You can include <script> tags inside your .html templates, and then build your data structures however is convenient for you. The template language isn't only for HTML, it can also do Javascript object literals.
And Paul is right: it might be best to use a json module to create a JSON string, then insert that string into the template. That will handle the quoting issues best, and deal with deep structures with ease.
It is suboptimal. Have you considered passing your data as JSON using django's built in serializer for that?
See the related response to this question. One option is to use jsonpickle to serialize between Python objects and JSON/Javascript objects. It wraps simplejson and handles things that are typically not accepted by simplejson.
Putting Java Script embedded into Django template is rather always bad idea.
Rather, because there are some exceptions from this rule.
Everything depends on the your Java Script code site and functionality.
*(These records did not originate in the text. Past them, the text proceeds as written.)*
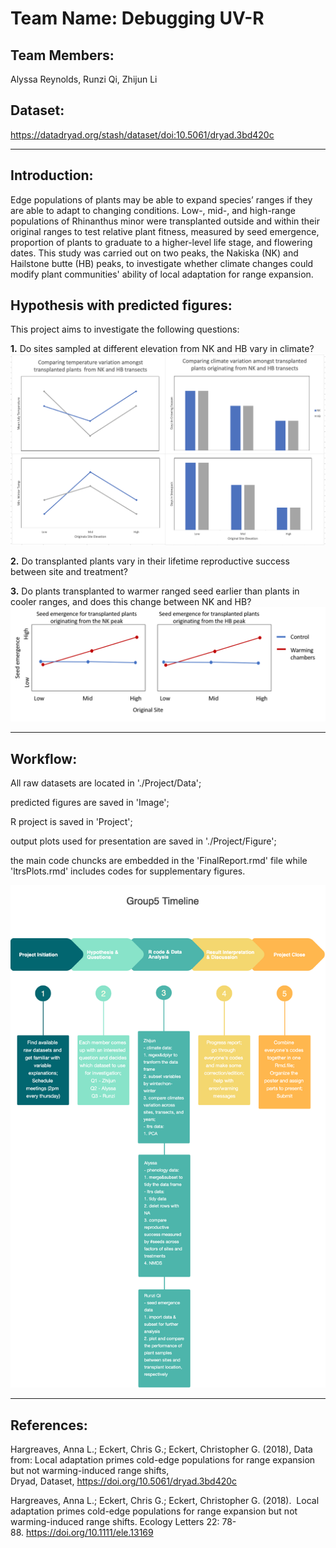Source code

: # Team Name: Debugging UV-R 
## Team Members: 
Alyssa Reynolds, Runzi Qi, Zhijun Li
## Dataset:
https://datadryad.org/stash/dataset/doi:10.5061/dryad.3bd420c
***
## Introduction:
Edge populations of plants may be able to expand species’ ranges if they are able to adapt to changing conditions. Low-, mid-, and high-range populations of Rhinanthus minor were transplanted outside and within their original ranges to test relative plant fitness, measured by seed emergence, proportion of plants to graduate to a higher-level life stage, and flowering dates. This study was carried out on two peaks, the Nakiska (NK) and Hailstone butte (HB) peaks, to investigate whether climate changes could modify plant communities' ability of local adaptation for range expansion.

## Hypothesis with predicted figures:
This project aims to investigate the following questions:


**1.** Do sites sampled at different elevation from NK and HB vary in climate?
![climate variation](https://github.com/zazauwu/432_Group5/blob/main/Image/ClimateVariation.png)

**2.** Do transplanted plants vary in their lifetime reproductive success between site and treatment?

**3.** Do plants transplanted to warmer ranged seed earlier than plants in cooler ranges, and does this change between NK and HB?
![seed emergence by transect](https://github.com/zazauwu/432_Group5/blob/main/Image/SeedEmergence.PNG) 
***

## Workflow:

All raw datasets are located in './Project/Data';

predicted figures are saved in 'Image';

R project is saved in 'Project';

output plots used for presentation are saved in './Project/Figure';

the main code chuncks are embedded in the 'FinalReport.rmd' file while 'ltrsPlots.rmd' includes codes for supplementary figures.


![workflow diagram](https://github.com/zazauwu/432_Group5/blob/main/Image/workflow.png)

***
## References:
Hargreaves, Anna L.; Eckert, Chris G.; Eckert, Christopher G. (2018), Data from: Local adaptation primes cold-edge populations for range expansion but not warming-induced range shifts, Dryad, Dataset, https://doi.org/10.5061/dryad.3bd420c

Hargreaves, Anna L.; Eckert, Chris G.; Eckert, Christopher G. (2018).  Local adaptation primes cold-edge populations for range expansion but not warming-induced range shifts. Ecology Letters 22: 78-88. https://doi.org/10.1111/ele.13169

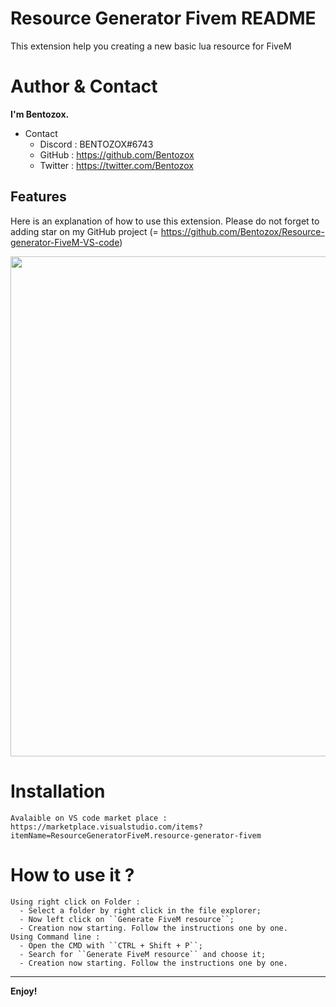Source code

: # Resource Generator Fivem README

This extension help you creating a new basic lua resource for FiveM

# Author & Contact
 **I'm Bentozox.**
  * Contact
     * Discord : BENTOZOX#6743
     * GitHub : https://github.com/Bentozox
     * Twitter : https://twitter.com/Bentozox


## Features

 Here is an explanation of how to use this extension. Please do not forget to adding star on my GitHub project (= https://github.com/Bentozox/Resource-generator-FiveM-VS-code)

  <img src="https://github.com/Bentozox/Resource-generator-FiveM-VS-code/blob/master/resource-generator-fivem/preview/video-preview.gif?raw=true" width="800" >


    
# Installation
    Avalaible on VS code market place : https://marketplace.visualstudio.com/items?itemName=ResourceGeneratorFiveM.resource-generator-fivem

# How to use it ?
    Using right click on Folder : 
      - Select a folder by right click in the file explorer;
      - Now left click on ``Generate FiveM resource``;
      - Creation now starting. Follow the instructions one by one.
    Using Command line :
      - Open the CMD with ``CTRL + Shift + P``;
      - Search for ``Generate FiveM resource`` and choose it;
      - Creation now starting. Follow the instructions one by one.
      



-----------------------------------------------------------------------------------------------------------


**Enjoy!**
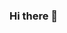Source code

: ### Hi there 👋

<!--
**1820yalo/1820yalo** is a ✨ _special_ ✨ repository because its `README.md` (this file) appears on your GitHub profile.

Here are some ideas to get you started:

- 🔭 I’m currently working on ...[Oyeniku Yusuf UG Project Result.docx](https://github.com/1820yalo/1820yalo/files/15174488/Oyeniku.Yusuf.UG.Project.Result.docx)

- 🌱 I’m currently learning ...
- 👯 I’m looking to collaborate on ...
- 🤔 I’m looking for help with ...
- 💬 Ask me about ...
- 📫 How to reach me: ...
- 😄 Pronouns: ...
- ⚡ Fun fact: ...
-->
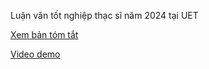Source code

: Luận văn tốt nghiệp thạc sĩ năm 2024 tại UET

[Xem bản tóm tắt](./thesis_summary.pdf)

[Video demo](https://youtu.be/SjbDzBzau-g?si=I-KjlpHeMyeQDLM8)
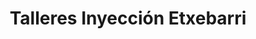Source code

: ---
title: "Talleres Inyección Etxebarri"
url: /etxebarri/talleres-inyeccion-etxebarri/
shop: reparación de automóviles
---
It is better to have seperately static files, like JS, but the problem is that every seperate file needs another connect/GET/request/response mechanism. Sometimes for small one, two liners code os JS to put this into template, bun then use django templatetags mechanism - you can use is in other templates ;)
About objects - the same. If your site has AJAX construction/web2.0 like favour - you can achieve very good effect putting some count/math operation onto client side. If objects are small - embedded into template, if large - response them in another connection to avoid hangind page for user.
Fixing the security hole in the answers by #willblack and #Daniel_Kislyuk.
If the data is untrusted, you cannot just do
viewset.py
def get_context_data(self, **kwargs):
context['my_dictionary'] = json.dumps(self.object.mydict)
template.html
<script>
my_data = {{ my_dictionary|safe }};
</script>
because the data could be something like
{"</script><script>alert(123);</script>":""}
and forward slashes aren't escaped by default. Clearly the escaping by json.dumps may not 100% match the escaping in Javascript, which is where the problems come from.
Fixed solution
As far as I can tell, the following fixes the problem:
<script>
my_data = JSON.parse("{{ my_dictionary|escapejs }}");
</script>
If there are still issues, please post in the comments.